Así, Fernán Gómez, al no poder contar finalmente con su amigo Francisco Rabal para interpretarlo, como era su voluntad, asumió la inolvidable encarnación de Faustino, aquel, en palabras de la novela, “gracioso, alto y achulapadillo” personaje –es decir, el tipo que venía interpretando desde la primera posguerra civil–, mediante el que iba a aniquilar sin miramientos la imagen propia, la que lo popularizara y convirtiera en un actor querido, obstaculizando lo que antes convocaba su sola presencia: la conexión inmediata con el público. Con este gesto inaudito, suicida, Fernán Gómez, aquí uno más dentro de la condenada coralidad, halló sin embargo la manera de ponerse a la altura del ataque de Zunzunegui, trasplantando al universo del cine español tamaña mordacidad literaria.

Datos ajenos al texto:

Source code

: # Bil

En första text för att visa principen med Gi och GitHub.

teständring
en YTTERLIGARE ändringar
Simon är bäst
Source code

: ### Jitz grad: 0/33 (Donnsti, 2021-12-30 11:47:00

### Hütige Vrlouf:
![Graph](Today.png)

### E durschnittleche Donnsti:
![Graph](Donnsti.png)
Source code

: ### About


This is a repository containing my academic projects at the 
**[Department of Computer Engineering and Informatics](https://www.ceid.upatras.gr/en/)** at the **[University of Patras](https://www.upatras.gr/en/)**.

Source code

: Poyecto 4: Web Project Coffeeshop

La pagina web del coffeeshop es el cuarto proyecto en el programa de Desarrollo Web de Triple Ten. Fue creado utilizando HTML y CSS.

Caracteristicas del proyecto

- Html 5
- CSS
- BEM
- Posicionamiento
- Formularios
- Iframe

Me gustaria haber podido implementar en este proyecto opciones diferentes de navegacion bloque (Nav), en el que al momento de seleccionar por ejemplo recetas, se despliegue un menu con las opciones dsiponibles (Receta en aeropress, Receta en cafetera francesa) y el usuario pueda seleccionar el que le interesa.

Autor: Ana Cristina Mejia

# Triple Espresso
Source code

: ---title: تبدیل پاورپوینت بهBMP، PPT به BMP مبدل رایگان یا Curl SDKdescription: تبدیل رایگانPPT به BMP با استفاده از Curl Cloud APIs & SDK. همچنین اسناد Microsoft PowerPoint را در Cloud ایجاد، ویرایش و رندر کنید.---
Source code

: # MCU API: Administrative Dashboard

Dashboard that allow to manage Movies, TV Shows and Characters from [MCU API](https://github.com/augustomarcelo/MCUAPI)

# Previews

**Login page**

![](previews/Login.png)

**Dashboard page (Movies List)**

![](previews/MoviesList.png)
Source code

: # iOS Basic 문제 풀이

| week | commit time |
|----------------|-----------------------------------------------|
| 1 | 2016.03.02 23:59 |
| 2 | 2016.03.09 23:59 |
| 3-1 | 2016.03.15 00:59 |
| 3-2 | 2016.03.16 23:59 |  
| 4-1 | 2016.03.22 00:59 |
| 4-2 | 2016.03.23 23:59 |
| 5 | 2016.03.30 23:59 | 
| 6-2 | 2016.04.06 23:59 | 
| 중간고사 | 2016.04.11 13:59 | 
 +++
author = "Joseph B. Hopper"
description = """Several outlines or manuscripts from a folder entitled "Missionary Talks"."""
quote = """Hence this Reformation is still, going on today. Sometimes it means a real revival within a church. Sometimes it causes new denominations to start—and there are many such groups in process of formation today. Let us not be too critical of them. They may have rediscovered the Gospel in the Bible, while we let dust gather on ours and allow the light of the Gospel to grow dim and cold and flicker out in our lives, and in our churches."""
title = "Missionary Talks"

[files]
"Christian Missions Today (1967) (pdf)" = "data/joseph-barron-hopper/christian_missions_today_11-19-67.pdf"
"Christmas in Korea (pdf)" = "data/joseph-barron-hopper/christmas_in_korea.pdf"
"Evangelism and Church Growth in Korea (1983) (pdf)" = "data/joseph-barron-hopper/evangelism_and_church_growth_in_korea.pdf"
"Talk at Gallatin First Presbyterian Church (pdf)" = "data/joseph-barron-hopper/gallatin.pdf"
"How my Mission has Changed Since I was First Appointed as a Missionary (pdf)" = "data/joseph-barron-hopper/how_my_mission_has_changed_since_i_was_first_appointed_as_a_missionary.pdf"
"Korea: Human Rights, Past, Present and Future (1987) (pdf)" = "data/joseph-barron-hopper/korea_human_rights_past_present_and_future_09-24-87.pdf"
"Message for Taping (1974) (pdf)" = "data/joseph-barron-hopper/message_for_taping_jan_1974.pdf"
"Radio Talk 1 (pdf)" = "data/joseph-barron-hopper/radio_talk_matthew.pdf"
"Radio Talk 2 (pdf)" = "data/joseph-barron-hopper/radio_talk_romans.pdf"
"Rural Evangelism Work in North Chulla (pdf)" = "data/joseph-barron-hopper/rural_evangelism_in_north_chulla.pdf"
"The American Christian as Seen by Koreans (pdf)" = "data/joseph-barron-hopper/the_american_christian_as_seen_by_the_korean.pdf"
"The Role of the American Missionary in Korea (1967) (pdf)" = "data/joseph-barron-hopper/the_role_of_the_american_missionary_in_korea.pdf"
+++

Precisamente será a partir de que la cámara siga al botarate y ludópata Faustino tras gastarse compulsivamente el poco rédito obtenido finalmente en las quinielas, que la película alcanzará las cotas más elevadas de esperpento, ahí donde mejor –más incluso que en el tremendista desenlace– se percibe el proceso de deformación que se cierne sobre ese Madrid costumbrista del que Luisita hace mofa: la paulatina degradación de Faustino hasta la cárcel y la locura irá de la mano de la muestra frontal de espacios amenazantes y crudos personajes, mientras que las elipsis –más pronunciadas y menos expuestas que en la novela– van desangrando la ficción, ya exangüe en su tramo final, que Fernán Gómez, contraviniendo su fama de despreocupado, había suturado, mediante el fatídico automóvil, con el inicio del film, con lo que a la claustrofobia se le añadía la circularidad, como destino inevitable de las criaturas cuando, al modo de Valle, se las mira tan desde arriba.